## MATERIAL SUPPLIED
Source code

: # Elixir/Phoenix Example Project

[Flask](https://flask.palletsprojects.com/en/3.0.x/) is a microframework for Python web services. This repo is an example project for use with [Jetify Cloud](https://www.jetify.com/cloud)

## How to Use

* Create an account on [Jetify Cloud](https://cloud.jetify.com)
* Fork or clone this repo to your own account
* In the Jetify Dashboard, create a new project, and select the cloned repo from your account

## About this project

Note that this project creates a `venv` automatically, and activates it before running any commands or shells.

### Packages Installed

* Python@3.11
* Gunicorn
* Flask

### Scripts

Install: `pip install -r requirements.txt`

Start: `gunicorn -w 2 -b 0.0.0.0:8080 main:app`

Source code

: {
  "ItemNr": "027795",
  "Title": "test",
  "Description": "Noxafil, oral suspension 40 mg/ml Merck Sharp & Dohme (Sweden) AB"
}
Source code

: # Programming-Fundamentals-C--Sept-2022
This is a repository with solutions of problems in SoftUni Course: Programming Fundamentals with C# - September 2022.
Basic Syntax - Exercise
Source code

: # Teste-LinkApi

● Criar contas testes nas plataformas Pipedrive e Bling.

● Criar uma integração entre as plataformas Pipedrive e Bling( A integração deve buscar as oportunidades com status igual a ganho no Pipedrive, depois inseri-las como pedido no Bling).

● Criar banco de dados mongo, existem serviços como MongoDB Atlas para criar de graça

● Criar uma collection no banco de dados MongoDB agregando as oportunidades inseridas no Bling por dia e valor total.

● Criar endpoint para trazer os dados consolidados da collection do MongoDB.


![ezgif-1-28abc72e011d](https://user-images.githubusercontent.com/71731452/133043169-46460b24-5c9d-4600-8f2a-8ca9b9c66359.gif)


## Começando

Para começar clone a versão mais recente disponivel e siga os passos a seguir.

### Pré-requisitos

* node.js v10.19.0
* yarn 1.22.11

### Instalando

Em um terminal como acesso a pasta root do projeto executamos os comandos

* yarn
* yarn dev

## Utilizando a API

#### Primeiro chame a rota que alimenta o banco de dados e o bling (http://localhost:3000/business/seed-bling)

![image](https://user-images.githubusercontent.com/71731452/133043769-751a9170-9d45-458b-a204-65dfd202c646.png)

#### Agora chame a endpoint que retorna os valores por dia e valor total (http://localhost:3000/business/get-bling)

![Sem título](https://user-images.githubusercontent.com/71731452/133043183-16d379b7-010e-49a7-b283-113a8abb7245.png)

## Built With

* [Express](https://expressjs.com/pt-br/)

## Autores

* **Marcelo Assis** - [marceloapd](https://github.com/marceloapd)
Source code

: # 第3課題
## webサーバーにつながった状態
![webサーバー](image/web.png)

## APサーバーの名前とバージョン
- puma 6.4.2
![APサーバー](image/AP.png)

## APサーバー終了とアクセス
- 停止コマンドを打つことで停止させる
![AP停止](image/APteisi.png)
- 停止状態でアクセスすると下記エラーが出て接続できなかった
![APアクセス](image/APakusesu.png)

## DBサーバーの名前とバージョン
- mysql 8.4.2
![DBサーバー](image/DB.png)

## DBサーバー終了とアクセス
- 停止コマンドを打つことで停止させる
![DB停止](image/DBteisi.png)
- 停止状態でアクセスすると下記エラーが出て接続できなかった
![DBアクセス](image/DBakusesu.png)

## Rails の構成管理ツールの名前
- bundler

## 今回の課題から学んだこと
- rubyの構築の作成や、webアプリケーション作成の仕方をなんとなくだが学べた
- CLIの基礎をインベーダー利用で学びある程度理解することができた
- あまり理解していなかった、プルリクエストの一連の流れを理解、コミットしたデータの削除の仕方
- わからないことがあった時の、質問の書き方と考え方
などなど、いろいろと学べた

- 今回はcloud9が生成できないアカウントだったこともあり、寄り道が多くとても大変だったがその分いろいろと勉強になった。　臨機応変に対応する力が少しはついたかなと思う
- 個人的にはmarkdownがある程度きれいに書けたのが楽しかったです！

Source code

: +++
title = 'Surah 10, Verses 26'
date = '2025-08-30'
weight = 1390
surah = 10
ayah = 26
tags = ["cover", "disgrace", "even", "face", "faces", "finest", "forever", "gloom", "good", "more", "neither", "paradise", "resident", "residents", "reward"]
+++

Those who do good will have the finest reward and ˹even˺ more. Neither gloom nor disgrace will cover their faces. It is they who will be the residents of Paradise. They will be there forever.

## EXERCISE PROMPT
Output each record exactly, leaving nothing out.

## REPLY
Source code

: # Elixir/Phoenix Example Project

[Flask](https://flask.palletsprojects.com/en/3.0.x/) is a microframework for Python web services. This repo is an example project for use with [Jetify Cloud](https://www.jetify.com/cloud)

## How to Use

* Create an account on [Jetify Cloud](https://cloud.jetify.com)
* Fork or clone this repo to your own account
* In the Jetify Dashboard, create a new project, and select the cloned repo from your account

## About this project

Note that this project creates a `venv` automatically, and activates it before running any commands or shells.

### Packages Installed

* Python@3.11
* Gunicorn
* Flask

### Scripts

Install: `pip install -r requirements.txt`

Start: `gunicorn -w 2 -b 0.0.0.0:8080 main:app`

Source code

: {
  "ItemNr": "027795",
  "Title": "test",
  "Description": "Noxafil, oral suspension 40 mg/ml Merck Sharp & Dohme (Sweden) AB"
}
Source code

: # Programming-Fundamentals-C--Sept-2022
This is a repository with solutions of problems in SoftUni Course: Programming Fundamentals with C# - September 2022.
Basic Syntax - Exercise
Source code

: # Teste-LinkApi

● Criar contas testes nas plataformas Pipedrive e Bling.

● Criar uma integração entre as plataformas Pipedrive e Bling( A integração deve buscar as oportunidades com status igual a ganho no Pipedrive, depois inseri-las como pedido no Bling).

● Criar banco de dados mongo, existem serviços como MongoDB Atlas para criar de graça

● Criar uma collection no banco de dados MongoDB agregando as oportunidades inseridas no Bling por dia e valor total.

● Criar endpoint para trazer os dados consolidados da collection do MongoDB.


![ezgif-1-28abc72e011d](https://user-images.githubusercontent.com/71731452/133043169-46460b24-5c9d-4600-8f2a-8ca9b9c66359.gif)


## Começando

Para começar clone a versão mais recente disponivel e siga os passos a seguir.

### Pré-requisitos

* node.js v10.19.0
* yarn 1.22.11

### Instalando

Em um terminal como acesso a pasta root do projeto executamos os comandos

* yarn
* yarn dev

## Utilizando a API

#### Primeiro chame a rota que alimenta o banco de dados e o bling (http://localhost:3000/business/seed-bling)

![image](https://user-images.githubusercontent.com/71731452/133043769-751a9170-9d45-458b-a204-65dfd202c646.png)

#### Agora chame a endpoint que retorna os valores por dia e valor total (http://localhost:3000/business/get-bling)

![Sem título](https://user-images.githubusercontent.com/71731452/133043183-16d379b7-010e-49a7-b283-113a8abb7245.png)

## Built With

* [Express](https://expressjs.com/pt-br/)

## Autores

* **Marcelo Assis** - [marceloapd](https://github.com/marceloapd)
Source code

: # 第3課題
## webサーバーにつながった状態
![webサーバー](image/web.png)

## APサーバーの名前とバージョン
- puma 6.4.2
![APサーバー](image/AP.png)

## APサーバー終了とアクセス
- 停止コマンドを打つことで停止させる
![AP停止](image/APteisi.png)
- 停止状態でアクセスすると下記エラーが出て接続できなかった
![APアクセス](image/APakusesu.png)

## DBサーバーの名前とバージョン
- mysql 8.4.2
![DBサーバー](image/DB.png)

## DBサーバー終了とアクセス
- 停止コマンドを打つことで停止させる
![DB停止](image/DBteisi.png)
- 停止状態でアクセスすると下記エラーが出て接続できなかった
![DBアクセス](image/DBakusesu.png)

## Rails の構成管理ツールの名前
- bundler

## 今回の課題から学んだこと
- rubyの構築の作成や、webアプリケーション作成の仕方をなんとなくだが学べた
- CLIの基礎をインベーダー利用で学びある程度理解することができた
- あまり理解していなかった、プルリクエストの一連の流れを理解、コミットしたデータの削除の仕方
- わからないことがあった時の、質問の書き方と考え方
などなど、いろいろと学べた

- 今回はcloud9が生成できないアカウントだったこともあり、寄り道が多くとても大変だったがその分いろいろと勉強になった。　臨機応変に対応する力が少しはついたかなと思う
- 個人的にはmarkdownがある程度きれいに書けたのが楽しかったです！

Source code

: +++
title = 'Surah 10, Verses 26'
date = '2025-08-30'
weight = 1390
surah = 10
ayah = 26
tags = ["cover", "disgrace", "even", "face", "faces", "finest", "forever", "gloom", "good", "more", "neither", "paradise", "resident", "residents", "reward"]
+++

Those who do good will have the finest reward and ˹even˺ more. Neither gloom nor disgrace will cover their faces. It is they who will be the residents of Paradise. They will be there forever.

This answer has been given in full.